The state Senate voted along partisan lines this afternoon to overhaul Wisconsin’s political boundaries amid Dem cries that Republicans were rushing the new maps through ahead of next month’s recall elections because they fear losing control of the chamber.
Dems complained the maps split up communities that had long been in the same district, diluted the influence of minority voters, particularly Hispanics, and were gerrymandered in a way to decrease the number of competitive districts and strengthen the GOP’s hold on their legislative majorities for the coming decade.
But Majority Leader Scott Fitzgerald, R-Juneau, rejected the arguments, charging Dems had failed to comprehend the population shifts in Wisconsin that necessitated the changes in the map.

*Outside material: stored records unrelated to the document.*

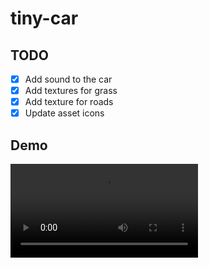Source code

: # tiny-car

## TODO
- [x] Add sound to the car
- [x] Add textures for grass
- [x] Add texture for roads
- [x] Update asset icons

## Demo

![Demo](resources/tiny_car.mp4)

He acknowledged Dem complaints that various communities were being moved around to different districts, saying he’d heard similar gripes from his own members. But he said Republicans had little choice as they stuck to three principles: equal population, sensitivity to minority concerns and compact districts.
He also defended the process, saying Republicans took power in January with an agenda for this year that included redistricting and said the legislatures in most states around Wisconsin have already approved their maps.

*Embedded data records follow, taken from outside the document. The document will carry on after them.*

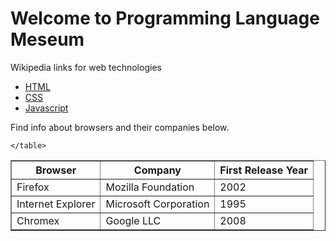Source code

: <!DOCTYPE html>
<html lang="en">
  <head>
    <meta charset="UTF-8" />
    <meta name="viewport" content="width=device-width, initial-scale=1.0" />
    <title>Programming Language Meseum</title>
  </head>
  <body>
    <h1>
      Welcome to Programming Language Meseum
    </h1>
    <p>
      Wikipedia links for web technologies
      <ul>
        <li><a href="https://en.wikipedia.org/wiki/HTML">HTML</a></li>
        <li>
          <a href="https://en.wikipedia.org/wiki/Cascading_Style_Sheets">CSS</a>
        </li>
        <li>
          <a href="https://en.wikipedia.org/wiki/JavaScript">Javascript</a>
        </li>
      </ul>
    </p>
    <p>Find info about browsers and their companies below.</p>
    <table border="1">
       <tr>
           <th>Browser</th>
           <th>Company</th>
           <th>First Release Year</th>
       </tr>
       <tr>
           <td>Firefox</td>
           <td>Mozilla Foundation</td>
           <td>2002</td>
       </tr>
       <tr>
           <td>Internet Explorer</td>
           <td>Microsoft Corporation</td>
           <td>1995</td>
       </tr>
       <tr>
           <td>Chromex</td>
           <td>Google LLC</td>
           <td>2008</td>
       </tr>

    </table>
  </body>
</html>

“You can’t make a change in northern Wisconsin that doesn’t have an effect in southeastern Wisconsin or vice versa,” Fitzgerald said. “You’ve got to adhere to the principles that will ultimately render the map constitutional, and that’s what we did.”
Sen. Jon Erpenbach, D-Middleton, complained Republicans were ignoring past precedent in which local governments finished their maps and then state lines were built upon that foundation. Instead, Republicans are passing a map that will force local governments to start over.
He also derided some of the moves, noting he had significant population growth in his district that necessitated him losing 25,000 votes. But in doing that, Republicans put some 60,000 new voters that he had not represented before into his district.
“This is a huge power grab by a party that’s worried about losing the majority in a couple of weeks,” Erpenbach said.